Corporate AlertDecember 2015
The Herrick Advantage
Herrick's Sports Law Group continues to be at the forefront of the growing conversation about the fantasy sports industry. Next month in Dallas, corporate partner Daniel A. Etna will participate in a panel discussion at the Fantasy Sports Trade Association's 2016 Winter Conference. The panel, which will be moderated by Bloomberg News sports business reporter, Eben Novy-Williams, will address how fantasy sports business owners can attract investors in this uncertain time for the industry. For more information, please click here.
The Delaware Supreme Court upheld a ruling finding a financial advisor liable for aiding and abetting breaches of fiduciary duty by a target company's board of directors in connection with a $438 million buyout. The court, however, in so holding rejected the trial court's characterization of financial advisors as "gatekeepers" of the merger and acquisition process. The court emphasized that its holding is to be narrowly applied in the context of the specific facts of the case.
The trial court found that the financial advisor had misled the board of directors as to the target company's true value in order to quickly consummate the buyout transaction. The specific actions criticized by the trial court included the financial advisor: (i) allowing its interest in arranging buy-side financing to influence the conduct of the sale process, (ii) failing to inform the board of directors of its conflict of interest, and (iii) delivering a flawed valuation analysis immediately prior to the board of directors meeting convened to approve the buyout transaction.
On appeal, the financial advisor unsuccessfully argued that the trial court was mistaken in finding that it knowingly participated in the board of directors' breaches of fiduciary duty. The court ruled that the financial advisor knowingly induced the breaches by placing its conflict of interest ahead of the target company and providing fragmentary and misleading information.

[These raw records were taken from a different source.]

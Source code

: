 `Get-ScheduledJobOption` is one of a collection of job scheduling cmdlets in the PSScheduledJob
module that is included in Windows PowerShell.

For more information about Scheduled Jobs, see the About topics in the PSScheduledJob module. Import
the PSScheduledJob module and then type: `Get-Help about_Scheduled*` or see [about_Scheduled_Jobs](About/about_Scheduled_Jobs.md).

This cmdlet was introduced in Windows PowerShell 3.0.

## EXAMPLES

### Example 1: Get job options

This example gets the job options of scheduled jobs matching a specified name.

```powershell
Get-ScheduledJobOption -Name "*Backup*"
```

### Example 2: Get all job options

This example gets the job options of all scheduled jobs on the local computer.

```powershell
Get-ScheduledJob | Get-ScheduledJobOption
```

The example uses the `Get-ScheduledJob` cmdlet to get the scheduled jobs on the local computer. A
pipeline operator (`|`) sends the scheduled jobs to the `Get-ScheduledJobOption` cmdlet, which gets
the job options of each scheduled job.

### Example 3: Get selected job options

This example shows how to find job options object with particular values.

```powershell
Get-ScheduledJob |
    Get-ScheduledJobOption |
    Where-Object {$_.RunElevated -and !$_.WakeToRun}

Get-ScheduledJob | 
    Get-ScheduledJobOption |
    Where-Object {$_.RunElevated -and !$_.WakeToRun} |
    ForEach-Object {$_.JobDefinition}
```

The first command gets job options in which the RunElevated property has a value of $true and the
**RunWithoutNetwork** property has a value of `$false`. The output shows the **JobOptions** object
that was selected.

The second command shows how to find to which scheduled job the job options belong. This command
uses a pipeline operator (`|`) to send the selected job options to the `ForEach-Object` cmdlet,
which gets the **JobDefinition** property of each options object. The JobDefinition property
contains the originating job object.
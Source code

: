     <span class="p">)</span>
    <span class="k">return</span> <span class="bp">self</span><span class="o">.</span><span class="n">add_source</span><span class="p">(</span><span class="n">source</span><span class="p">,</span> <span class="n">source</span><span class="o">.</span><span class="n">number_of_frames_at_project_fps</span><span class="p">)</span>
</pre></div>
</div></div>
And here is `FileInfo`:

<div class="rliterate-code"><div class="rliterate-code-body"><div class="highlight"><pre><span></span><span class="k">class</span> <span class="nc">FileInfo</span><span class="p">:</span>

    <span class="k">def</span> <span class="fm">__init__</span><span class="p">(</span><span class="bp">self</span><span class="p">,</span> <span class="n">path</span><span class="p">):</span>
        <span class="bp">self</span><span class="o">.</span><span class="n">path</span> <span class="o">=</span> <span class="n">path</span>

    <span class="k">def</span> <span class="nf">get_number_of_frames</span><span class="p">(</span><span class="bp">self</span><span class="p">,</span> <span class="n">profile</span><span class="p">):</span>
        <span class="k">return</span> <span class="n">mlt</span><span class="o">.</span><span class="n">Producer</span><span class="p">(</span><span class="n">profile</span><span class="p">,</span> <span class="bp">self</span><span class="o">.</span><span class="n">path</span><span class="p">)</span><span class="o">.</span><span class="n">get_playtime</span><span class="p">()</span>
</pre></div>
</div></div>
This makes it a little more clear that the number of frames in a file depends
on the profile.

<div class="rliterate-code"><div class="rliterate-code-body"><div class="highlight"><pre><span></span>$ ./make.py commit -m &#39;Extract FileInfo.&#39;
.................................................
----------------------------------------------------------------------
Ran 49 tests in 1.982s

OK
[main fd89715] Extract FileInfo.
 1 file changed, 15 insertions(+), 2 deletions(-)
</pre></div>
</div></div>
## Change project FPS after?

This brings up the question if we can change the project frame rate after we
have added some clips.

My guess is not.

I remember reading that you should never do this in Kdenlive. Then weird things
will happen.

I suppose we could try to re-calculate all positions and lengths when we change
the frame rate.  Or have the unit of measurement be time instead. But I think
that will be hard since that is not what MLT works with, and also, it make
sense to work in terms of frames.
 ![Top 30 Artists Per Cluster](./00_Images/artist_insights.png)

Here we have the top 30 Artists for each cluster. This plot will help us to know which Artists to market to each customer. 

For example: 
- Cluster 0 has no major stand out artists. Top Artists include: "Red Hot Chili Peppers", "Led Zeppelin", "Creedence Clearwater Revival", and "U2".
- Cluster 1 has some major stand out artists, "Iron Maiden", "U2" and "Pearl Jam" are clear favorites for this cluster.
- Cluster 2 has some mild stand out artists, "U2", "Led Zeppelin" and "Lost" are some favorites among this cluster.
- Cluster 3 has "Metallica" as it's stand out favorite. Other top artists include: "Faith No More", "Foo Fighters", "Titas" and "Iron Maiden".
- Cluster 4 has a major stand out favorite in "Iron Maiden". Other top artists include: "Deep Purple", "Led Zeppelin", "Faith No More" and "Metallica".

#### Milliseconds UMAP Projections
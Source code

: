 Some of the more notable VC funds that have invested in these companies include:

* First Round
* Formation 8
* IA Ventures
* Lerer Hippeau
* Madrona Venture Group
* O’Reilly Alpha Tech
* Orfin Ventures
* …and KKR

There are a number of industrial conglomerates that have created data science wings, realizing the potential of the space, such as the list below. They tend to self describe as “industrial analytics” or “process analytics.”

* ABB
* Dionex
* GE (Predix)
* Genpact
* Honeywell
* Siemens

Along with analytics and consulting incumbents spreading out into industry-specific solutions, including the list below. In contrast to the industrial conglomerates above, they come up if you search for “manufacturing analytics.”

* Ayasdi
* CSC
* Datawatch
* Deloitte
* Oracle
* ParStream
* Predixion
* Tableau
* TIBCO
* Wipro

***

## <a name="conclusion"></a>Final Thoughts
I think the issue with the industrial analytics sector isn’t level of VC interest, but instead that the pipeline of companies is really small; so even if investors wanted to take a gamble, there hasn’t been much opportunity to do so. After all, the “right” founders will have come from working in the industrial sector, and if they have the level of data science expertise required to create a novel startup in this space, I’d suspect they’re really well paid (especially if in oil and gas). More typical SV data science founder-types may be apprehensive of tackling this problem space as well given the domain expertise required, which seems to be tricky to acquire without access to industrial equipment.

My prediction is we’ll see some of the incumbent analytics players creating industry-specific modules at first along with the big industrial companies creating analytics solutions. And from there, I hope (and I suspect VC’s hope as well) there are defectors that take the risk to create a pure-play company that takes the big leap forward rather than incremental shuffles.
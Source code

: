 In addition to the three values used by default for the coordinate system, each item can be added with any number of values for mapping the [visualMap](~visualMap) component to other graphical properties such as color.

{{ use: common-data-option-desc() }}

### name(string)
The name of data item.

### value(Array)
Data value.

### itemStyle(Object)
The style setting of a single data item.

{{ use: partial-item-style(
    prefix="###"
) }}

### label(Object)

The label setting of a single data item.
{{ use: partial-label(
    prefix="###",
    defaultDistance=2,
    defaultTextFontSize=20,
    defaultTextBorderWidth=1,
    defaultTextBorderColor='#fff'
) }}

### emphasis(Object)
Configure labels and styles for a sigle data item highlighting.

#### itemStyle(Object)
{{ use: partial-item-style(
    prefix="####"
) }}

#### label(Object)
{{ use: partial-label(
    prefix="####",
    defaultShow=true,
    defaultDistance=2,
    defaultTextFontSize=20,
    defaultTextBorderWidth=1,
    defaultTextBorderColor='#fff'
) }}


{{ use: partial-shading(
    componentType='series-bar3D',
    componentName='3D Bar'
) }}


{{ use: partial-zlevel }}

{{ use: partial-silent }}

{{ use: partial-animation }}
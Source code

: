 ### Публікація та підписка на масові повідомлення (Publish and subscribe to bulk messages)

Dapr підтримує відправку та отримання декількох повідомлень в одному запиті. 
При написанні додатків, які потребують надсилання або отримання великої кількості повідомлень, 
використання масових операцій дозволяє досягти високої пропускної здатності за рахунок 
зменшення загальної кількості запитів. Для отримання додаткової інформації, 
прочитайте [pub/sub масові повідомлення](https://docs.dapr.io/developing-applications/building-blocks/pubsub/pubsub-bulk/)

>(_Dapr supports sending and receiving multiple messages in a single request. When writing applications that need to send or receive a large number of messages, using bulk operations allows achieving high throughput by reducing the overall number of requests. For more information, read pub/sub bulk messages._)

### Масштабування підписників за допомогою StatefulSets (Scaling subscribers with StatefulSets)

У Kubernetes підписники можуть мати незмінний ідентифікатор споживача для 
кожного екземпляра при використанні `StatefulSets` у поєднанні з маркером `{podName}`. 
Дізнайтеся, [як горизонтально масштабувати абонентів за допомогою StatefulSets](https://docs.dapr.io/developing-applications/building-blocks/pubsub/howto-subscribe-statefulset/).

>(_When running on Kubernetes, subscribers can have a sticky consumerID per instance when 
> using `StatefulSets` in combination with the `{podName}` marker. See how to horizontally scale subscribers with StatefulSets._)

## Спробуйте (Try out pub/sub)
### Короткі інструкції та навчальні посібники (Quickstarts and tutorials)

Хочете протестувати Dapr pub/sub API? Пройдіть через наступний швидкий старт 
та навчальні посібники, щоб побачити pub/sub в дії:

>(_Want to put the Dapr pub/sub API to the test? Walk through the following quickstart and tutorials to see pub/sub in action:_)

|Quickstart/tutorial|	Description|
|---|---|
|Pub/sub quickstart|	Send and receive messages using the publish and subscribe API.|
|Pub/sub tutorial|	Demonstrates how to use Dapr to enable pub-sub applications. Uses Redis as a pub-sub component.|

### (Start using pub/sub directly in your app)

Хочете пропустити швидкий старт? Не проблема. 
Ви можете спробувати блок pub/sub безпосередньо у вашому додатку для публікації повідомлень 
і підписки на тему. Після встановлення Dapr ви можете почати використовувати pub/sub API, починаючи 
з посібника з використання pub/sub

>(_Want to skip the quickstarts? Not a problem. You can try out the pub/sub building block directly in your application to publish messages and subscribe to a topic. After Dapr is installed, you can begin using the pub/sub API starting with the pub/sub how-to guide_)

These acts were sufficient to establish that the financial advisor had acted with scienter—acting knowingly, intentionally or with reckless indifference and with an illicit state of mind.
RBC Capital Mkts. LLC v. Jervis, No. 140, 2015 (Del. Sup. Ct., Nov. 30, 2015)
A California State court issued a preliminary injunction halting a hostile takeover bid after finding that the bidder had misused information in violation of a confidentiality agreement. The target company claimed that the bidder improperly used confidential product information in developing its hostile bid. Under the confidentiality agreement, the bidder was limited to using the confidential information of the target company (including product information) solely to evaluate its interest in pursuing a business relationship with the target company and for no other purpose.
The bidder unsuccessfully argued that the confidentiality restriction applied to a different transaction structure. Shortly after the court issued the preliminary injunction, the bidder abandoned its hostile bid. This ruling highlights that confidentiality agreements in merger and acquisition transactions can have significant unintended consequences.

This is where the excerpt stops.